プファルツ選帝侯博物館 ‐ ハイデルベルク

ハイデルベルク

Kurpfälzisches Museum (プファルツ美術館) は、パレ・モラス内にあるハイデルベルクにある美術と考古学の博物館である。芸術家シャルル ド グライムベルクの個人コレクションを、1870 年代後半にハイデルベルク市が購入したときに設立された。ハイデルベルクの歴史的な人物(フリードリヒ 5 世、エリザベス シャーロット、ペルケオ)の肖像画を含む 15 世紀から 20 世紀の作品や、 ロジャー・ファン・デル・ウェイデンとルーカス・クラナッハ(年長)による宗教作品が多数展示されている。 17世紀のオランダの静物画や18世紀のロココの絵など、見所が多い。また、彫刻作品としては、旧アウグスティヌス修道院の中世の墓石や、ハイデルベルク旧市街の家々にある初期バロック彫刻、アルトブリュッケにある彫像、選帝侯カール・テオドールなど、12世紀から20世紀の作品が展示されている。 最も重要な作品は、ドイツが誇る天才彫刻家、ティルマン リーメンシュナイダーによる【使徒の祭壇】 (1509 年)である。

プルァルツ選帝侯博物館の中央入り口(筆者撮影)

キャンバスに油彩。カール2世は、選帝侯カール・ルートヴィッヒと妻シャルロット・フォン・ヘッセン・カッセルの長男として生まれた。支配的な父親の陰に隠れており、学識はあったものの虚弱で、その治世は、1680年から1685年というわずか5年であった。その治世下では贅沢な支出が特徴的であったが、厳格なカルヴァン主義者であり、フランスからプファルツにやってきたユグノーの定住にも貢献した。この肖像画は、おそらくハイデルベルク城のプルァルツ家の絵画ギャラリーのために作成されたと思われる。
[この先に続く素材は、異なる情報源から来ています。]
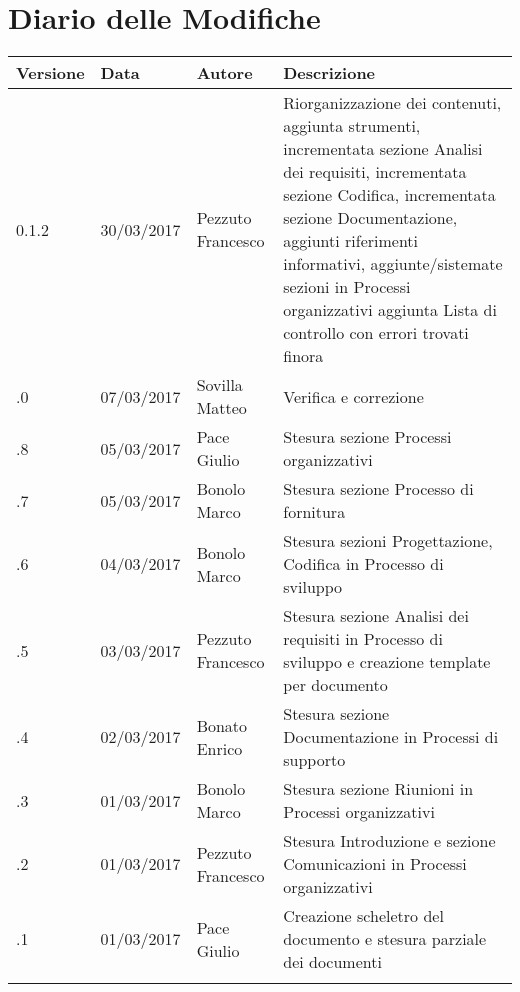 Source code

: \section*{Diario delle Modifiche}
\begin{longtabu} to \textwidth {
	X[4,l,p]
	X[4,l,p]
	X[4,l,p]
	X[8,l,p]}
	\toprule
		 Versione & Data & Autore & Descrizione \\
		\midrule
		\endhead
		
		0.1.2 & 30/03/2017 & Pezzuto Francesco & Riorganizzazione dei contenuti, aggiunta strumenti, incrementata sezione Analisi dei requisiti, incrementata sezione Codifica, incrementata sezione Documentazione, aggiunti riferimenti informativi, aggiunte/sistemate sezioni in Processi organizzativi aggiunta Lista di controllo con errori trovati finora\\
		\addlinespace[0.2em]
		\midrule
		.0 & 07/03/2017 & Sovilla Matteo & Verifica e correzione\\
		\addlinespace[0.2em]
		\midrule
		.8 & 05/03/2017 & Pace Giulio & Stesura sezione Processi organizzativi\\
		\addlinespace[0.2em]
		\midrule
		.7 & 05/03/2017 & Bonolo Marco & Stesura sezione Processo di fornitura\\
		\addlinespace[0.2em]
		\midrule
		.6 & 04/03/2017 & Bonolo Marco & Stesura sezioni Progettazione, Codifica in Processo di sviluppo\\
		\addlinespace[0.2em]
		\midrule
		.5 & 03/03/2017 & Pezzuto Francesco & Stesura sezione Analisi dei requisiti in Processo di sviluppo e creazione template per documento\\
		\addlinespace[0.2em]
		\midrule
		.4 & 02/03/2017 & Bonato Enrico & Stesura sezione Documentazione in Processi di supporto\\
		\addlinespace[0.2em]
		\midrule
		.3 & 01/03/2017 & Bonolo Marco & Stesura sezione Riunioni in Processi organizzativi\\
		\addlinespace[0.2em]
		\midrule
		.2 & 01/03/2017 & Pezzuto Francesco & Stesura Introduzione e sezione Comunicazioni in Processi organizzativi\\
		\addlinespace[0.2em]
		\midrule
		.1 & 01/03/2017 & Pace Giulio & Creazione scheletro del documento e stesura parziale dei documenti\\
		\addlinespace[0.4em]
		
	\bottomrule
\end{longtabu}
プファルツ選帝侯カール・ルートヴィッヒ(1617年~1680年)ヨハン・バプティスト・ド・リュエル1676年、キャンバスに油彩。バーデン・ヴュルテンベルク州科学芸術省からの貸与。フリードリッヒ5世の次男カール・ルートヴィッヒは、ウェストファリア条約により新たに創設された選帝侯の権利を得て、帝国から追放されていた父の後継者となった。カール・ルートヴィッヒは倹約的な宮廷運営、貿易促進、減税、リベラルな宗教政策を通して、戦争で交配したプルァルツを再建することに成功した。右手に誇らしげに掲げた帝国の王冠は、選帝侯の威厳を示しており、左手には儀式用の剣を持っている。

フランス王ルイ14世。作者不明、1700年頃の作。キャンバスに油彩。この肖像画は、画家イヤサント・リゴー(Hyacinhe Rigaud)の有名な絵画に基づいて描かれている。ルイ14世は70年以上に渡り、フランス王として、政治、社会、国家の中心であり、絶対王政の体現者であった。その治世は、ヴェルサイユ宮殿、爛熟した文化、そして積極的な対外戦争によって特徴づけられる。ヨーロッパにおけるフランスの優位性を強固にするため、プファルツ選帝侯カール2世の死後、ルイは弟のオルレアン公フィリップと結婚していた、カール2世の娘、エリザベート・シャルロットのプファルツ相続権を主張した。その後のプファルツ継承戦争により、プファルツ選帝侯領は壊滅状態となり、ハイデルベルクは徹底的に破壊された。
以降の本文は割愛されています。